What is expected: Give the data again exactly, from its opening line through the line in which "- These JSON" appears.

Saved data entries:
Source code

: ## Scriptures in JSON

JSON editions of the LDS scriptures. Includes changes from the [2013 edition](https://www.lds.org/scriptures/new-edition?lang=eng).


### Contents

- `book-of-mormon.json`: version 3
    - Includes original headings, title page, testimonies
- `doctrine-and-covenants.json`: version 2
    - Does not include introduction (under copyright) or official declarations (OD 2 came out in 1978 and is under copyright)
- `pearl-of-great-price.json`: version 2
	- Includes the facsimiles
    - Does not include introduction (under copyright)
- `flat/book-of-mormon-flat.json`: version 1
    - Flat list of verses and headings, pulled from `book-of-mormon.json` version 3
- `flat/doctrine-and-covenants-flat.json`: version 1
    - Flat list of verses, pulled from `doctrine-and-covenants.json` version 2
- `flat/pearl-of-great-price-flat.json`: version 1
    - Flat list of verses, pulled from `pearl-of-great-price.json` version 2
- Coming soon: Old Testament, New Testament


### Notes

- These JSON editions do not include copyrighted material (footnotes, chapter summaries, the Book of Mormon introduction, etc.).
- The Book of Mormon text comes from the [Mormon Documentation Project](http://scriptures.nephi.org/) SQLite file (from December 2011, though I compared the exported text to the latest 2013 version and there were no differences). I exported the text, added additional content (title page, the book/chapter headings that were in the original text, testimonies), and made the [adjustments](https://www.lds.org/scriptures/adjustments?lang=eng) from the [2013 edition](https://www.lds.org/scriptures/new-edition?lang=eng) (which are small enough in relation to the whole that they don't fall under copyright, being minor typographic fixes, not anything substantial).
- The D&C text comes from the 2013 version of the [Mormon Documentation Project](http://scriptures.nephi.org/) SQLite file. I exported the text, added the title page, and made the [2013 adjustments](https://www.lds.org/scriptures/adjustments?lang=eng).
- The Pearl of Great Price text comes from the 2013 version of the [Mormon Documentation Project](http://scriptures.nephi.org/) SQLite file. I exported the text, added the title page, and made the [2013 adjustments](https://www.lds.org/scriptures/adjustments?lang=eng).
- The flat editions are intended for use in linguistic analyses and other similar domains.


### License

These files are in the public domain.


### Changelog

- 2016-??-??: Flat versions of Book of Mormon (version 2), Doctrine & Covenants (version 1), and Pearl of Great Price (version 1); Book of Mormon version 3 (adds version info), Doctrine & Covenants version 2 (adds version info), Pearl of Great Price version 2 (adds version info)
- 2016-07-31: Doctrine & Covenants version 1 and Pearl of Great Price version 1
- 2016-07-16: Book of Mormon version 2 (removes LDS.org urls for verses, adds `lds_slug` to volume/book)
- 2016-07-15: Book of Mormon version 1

Finished task:
Source code

: ## Scriptures in JSON

JSON editions of the LDS scriptures. Includes changes from the [2013 edition](https://www.lds.org/scriptures/new-edition?lang=eng).


### Contents

- `book-of-mormon.json`: version 3
    - Includes original headings, title page, testimonies
- `doctrine-and-covenants.json`: version 2
    - Does not include introduction (under copyright) or official declarations (OD 2 came out in 1978 and is under copyright)
- `pearl-of-great-price.json`: version 2
	- Includes the facsimiles
    - Does not include introduction (under copyright)
- `flat/book-of-mormon-flat.json`: version 1
    - Flat list of verses and headings, pulled from `book-of-mormon.json` version 3
- `flat/doctrine-and-covenants-flat.json`: version 1
    - Flat list of verses, pulled from `doctrine-and-covenants.json` version 2
- `flat/pearl-of-great-price-flat.json`: version 1
    - Flat list of verses, pulled from `pearl-of-great-price.json` version 2
- Coming soon: Old Testament, New Testament


### Notes

- These JSON editions do not include copyrighted material (footnotes, chapter summaries, the Book of Mormon introduction, etc.).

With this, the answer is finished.